Sono sei i lavoratori morti in questo Venerdì Santo, ma loro non risorgeranno: a due di questi viene negata addirittura la dignità della morte.

Osservatorio Nazionale morti sul lavoro

Luca Bertolo non aveva neppure 17 anni guidava il muletto che  si è ribaltato ed è morto schiacciato. Secondo una prima ricostruzione, il giovane stava guidando il mezzo che si trovava nel capannone di famiglia tra le campagne di Nole e Villanova Canavese, quando alla fine di una piccola discesa il muletto si è ribaltato travolgendolo.

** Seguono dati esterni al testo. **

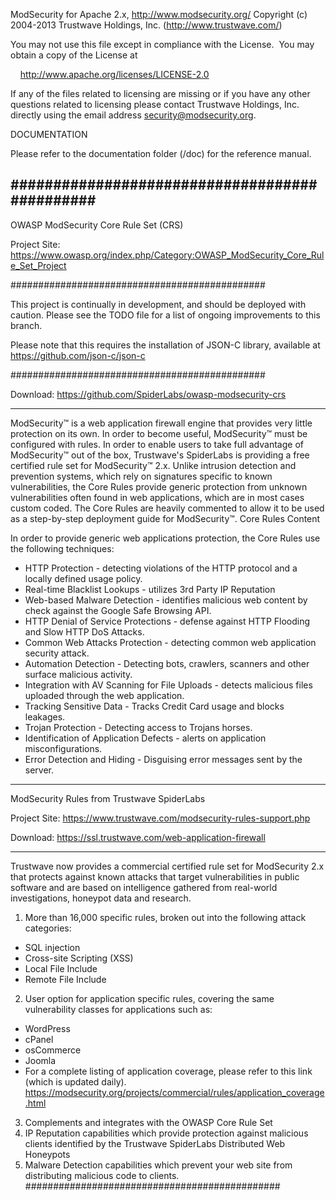 ModSecurity for Apache 2.x, http://www.modsecurity.org/
Copyright (c) 2004-2013 Trustwave Holdings, Inc. (http://www.trustwave.com/)

You may not use this file except in compliance with
the License.  You may obtain a copy of the License at

    http://www.apache.org/licenses/LICENSE-2.0

If any of the files related to licensing are missing or if you have any
other questions related to licensing please contact Trustwave Holdings, Inc.
directly using the email address security@modsecurity.org.


DOCUMENTATION

Please refer to the documentation folder (/doc) for
the reference manual.


##############################################
----------------------------------
OWASP ModSecurity Core Rule Set (CRS)


Project Site:
https://www.owasp.org/index.php/Category:OWASP_ModSecurity_Core_Rule_Set_Project




##############################################

This project is continually in development, and should be deployed with caution.
Please see the TODO file for a list of ongoing improvements to this branch.

Please note that this requires the installation of JSON-C library,
available at https://github.com/json-c/json-c

##############################################




Download:
https://github.com/SpiderLabs/owasp-modsecurity-crs

----------------------------------

ModSecurity™ is a web application firewall engine that provides very
little protection on its own. In order to become useful, ModSecurity™ must
be configured with rules. In order to enable users to take full advantage
of ModSecurity™ out of the box, Trustwave's SpiderLabs is providing a free
certified rule set for ModSecurity™ 2.x. Unlike intrusion detection and
prevention systems, which rely on signatures specific to known
vulnerabilities, the Core Rules provide generic protection from unknown
vulnerabilities often found in web applications, which are in most cases
custom coded. The Core Rules are heavily commented to allow it to be used
as a step-by-step deployment guide for ModSecurity™.
Core Rules Content

In order to provide generic web applications protection, the Core Rules
use the following techniques:

* HTTP Protection - detecting violations of the HTTP protocol and a
locally defined usage policy.
* Real-time Blacklist Lookups - utilizes 3rd Party IP Reputation
* Web-based Malware Detection - identifies malicious web content by check
against the Google Safe Browsing API.
* HTTP Denial of Service Protections - defense against HTTP Flooding and
Slow HTTP DoS Attacks.
* Common Web Attacks Protection - detecting common web application
security attack.
* Automation Detection - Detecting bots, crawlers, scanners and other
surface malicious activity.
* Integration with AV Scanning for File Uploads - detects malicious files
uploaded through the web application.
* Tracking Sensitive Data - Tracks Credit Card usage and blocks leakages.
* Trojan Protection - Detecting access to Trojans horses.
* Identification of Application Defects - alerts on application
misconfigurations.
* Error Detection and Hiding - Disguising error messages sent by the
server.


----------------------------------
ModSecurity Rules from Trustwave SpiderLabs

Project Site:
https://www.trustwave.com/modsecurity-rules-support.php

Download:
https://ssl.trustwave.com/web-application-firewall

----------------------------------



Trustwave now provides a commercial certified rule set for ModSecurity 2.x
that protects against known attacks that target vulnerabilities in public
software and are based on intelligence gathered from real-world
investigations, honeypot data and research.

1. More than 16,000 specific rules, broken out into the following attack
categories:
 * SQL injection
 * Cross-site Scripting (XSS)
 * Local File Include
 * Remote File Include

2. User option for application specific rules, covering the same
vulnerability classes for applications such as:
 * WordPress
 * cPanel
 * osCommerce
 * Joomla
 * For a complete listing of application coverage, please refer to this
link (which is updated daily).
https://modsecurity.org/projects/commercial/rules/application_coverage.html

3. Complements and integrates with the OWASP Core Rule Set
4. IP Reputation capabilities which provide protection against malicious
clients identified by the Trustwave SpiderLabs Distributed Web Honeypots
5. Malware Detection capabilities which prevent your web site from
distributing malicious code to clients.
##############################################

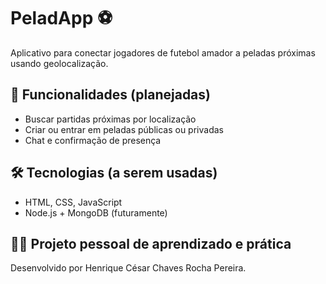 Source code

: # PeladApp ⚽

Aplicativo para conectar jogadores de futebol amador a peladas próximas usando geolocalização.

## 🚀 Funcionalidades (planejadas)
- Buscar partidas próximas por localização
- Criar ou entrar em peladas públicas ou privadas
- Chat e confirmação de presença

## 🛠️ Tecnologias (a serem usadas)
- HTML, CSS, JavaScript
- Node.js + MongoDB (futuramente)

## 👨‍💻 Projeto pessoal de aprendizado e prática
Desenvolvido por Henrique César Chaves Rocha Pereira.
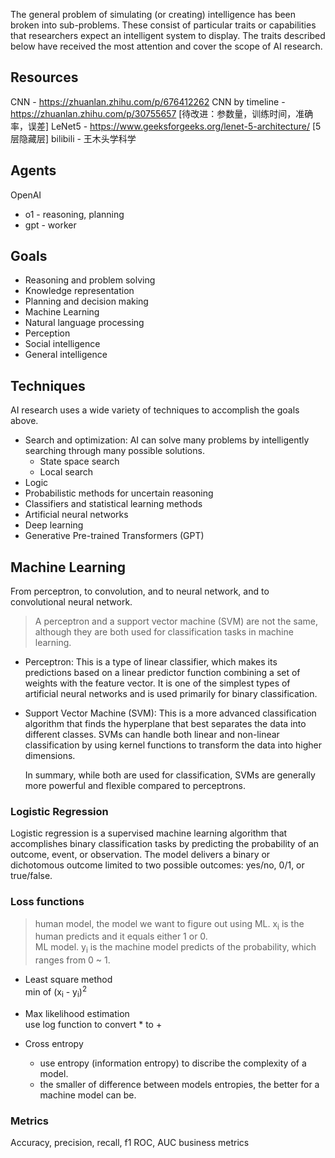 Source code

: The general problem of simulating (or creating) intelligence has been broken into sub-problems. These consist of particular traits or capabilities that researchers expect an intelligent system to display. The traits described below have received the most attention and cover the scope of AI research.

## Resources

CNN - https://zhuanlan.zhihu.com/p/676412262
    CNN by timeline - https://zhuanlan.zhihu.com/p/30755657
    [待改进：参数量，训练时间，准确率，误差]
    LeNet5 - https://www.geeksforgeeks.org/lenet-5-architecture/
    [5层隐藏层]
bilibili - 王木头学科学

## Agents

OpenAI
- o1 - reasoning, planning
- gpt - worker

## Goals

- Reasoning and problem solving
- Knowledge representation
- Planning and decision making
- Machine Learning
- Natural language processing
- Perception
- Social intelligence
- General intelligence

## Techniques

AI research uses a wide variety of techniques to accomplish the goals above.
- Search and optimization: AI can solve many problems by intelligently searching through many possible solutions.
    - State space search
    - Local search
- Logic
- Probabilistic methods for uncertain reasoning
- Classifiers and statistical learning methods
- Artificial neural networks
- Deep learning
- Generative Pre-trained Transformers (GPT)

## Machine Learning

From perceptron, to convolution, and to neural network, and to convolutional neural network. 

> A perceptron and a support vector machine (SVM) are not the same, although they are both used for classification tasks in machine learning.

- Perceptron: This is a type of linear classifier, which makes its predictions based on a linear predictor function combining a set of weights with the feature vector. It is one of the simplest types of artificial neural networks and is used primarily for binary classification.

- Support Vector Machine (SVM): This is a more advanced classification algorithm that finds the hyperplane that best separates the data into different classes. SVMs can handle both linear and non-linear classification by using kernel functions to transform the data into higher dimensions.

    In summary, while both are used for classification, SVMs are generally more powerful and flexible compared to perceptrons.

### Logistic Regression

Logistic regression is a supervised machine learning algorithm that accomplishes binary classification tasks by predicting the probability of an outcome, event, or observation. 
The model delivers a binary or dichotomous outcome limited to two possible outcomes: yes/no, 0/1, or true/false.

### Loss functions

> human model, the model we want to figure out using ML. x<sub>i</sub> is the human predicts and it equals either 1 or 0.   
ML model. y<sub>i</sub> is the machine model predicts of the probability, which ranges from 0 ~ 1.

- Least square method   
    min of (x<sub>i</sub> - y<sub>i</sub>)<sup>2</sup>

- Max likelihood estimation   
    use log function to convert * to +
- Cross entropy   
    - use entropy (information entropy) to discribe the complexity of a model.
    - the smaller of difference between models entropies, the better for a machine model can be.


### Metrics

Accuracy, precision, recall, f1
ROC, AUC
business metrics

Come non classificare questa giovane vittima come “morto sul lavoro”? Ma mi prende un grande senzo d’angoscia, “ho un nipote della stessa età” e immagino il dolore immenso dei genitori e della madre che è proprietaria del capannone, e anche dei nonni che avranno la mia età. Ma io personalmente sono vicino a questa mamma; lei non poteva sapere, perchè nessuno ne parla, che questi mezzi sono mortali, che sono pericolososissimi, che uccidono anche senza commettere errori. Ma sono Cristi in Croce anche gli altri cinque lavoratori (no cari media, informatevi prima di “sparare” inesattezze sul numero di morti, parliamo di vite perse). Due di questi sono immigrati, Uno era albanese che è morto a Trento, si chiamava Sander Cerri e aveva 39 anni. ma anche un altro giovane di 23 anni, Salvatore Pirras ha perso la vita mentre stavano smontando un ponteggio: gli è caduto addosso un grosso tubo di metallo. Giuseppe Venezia di anni ne aveva 57, è di Avellino, ma è morto travolto da un carico di bidoni a Cesena. Giuseppe Semprini aveva 67 anni, stava tagliando un albero ed è stato travolto, la tragedia in provincia di Rimini. Del romeno morto a Sirmione di Brescia non conosciamo ancora l’identià, aveva 54 anni ed è morto cadendo da un lucernario. Come potete vedere i morti sul lavoro di venerdì sono sei e non quattro come scrivono tutti i media. Eppure in un’intervista al TG1 ho elencato il numero delle vittime, ma nel TG1 hanno continuato a dire che sono quattro. Che dire? Non ho parole. In questo grande dipinto degli anni ottanta, un operaio è in Croce, ma è solo una tuta vuota, già da quegli anni era cominciato un grande distacco tra il mondo del lavoro e la Società, ora è diventato enorme. La tuta vuota e i morti per infortunio che sono sotto la Croce stanno appunto a significare la grande solitudine del mondo del lavoro, e a chi muore lavorando non si dà neppure la dignità quando muoiono lavorando.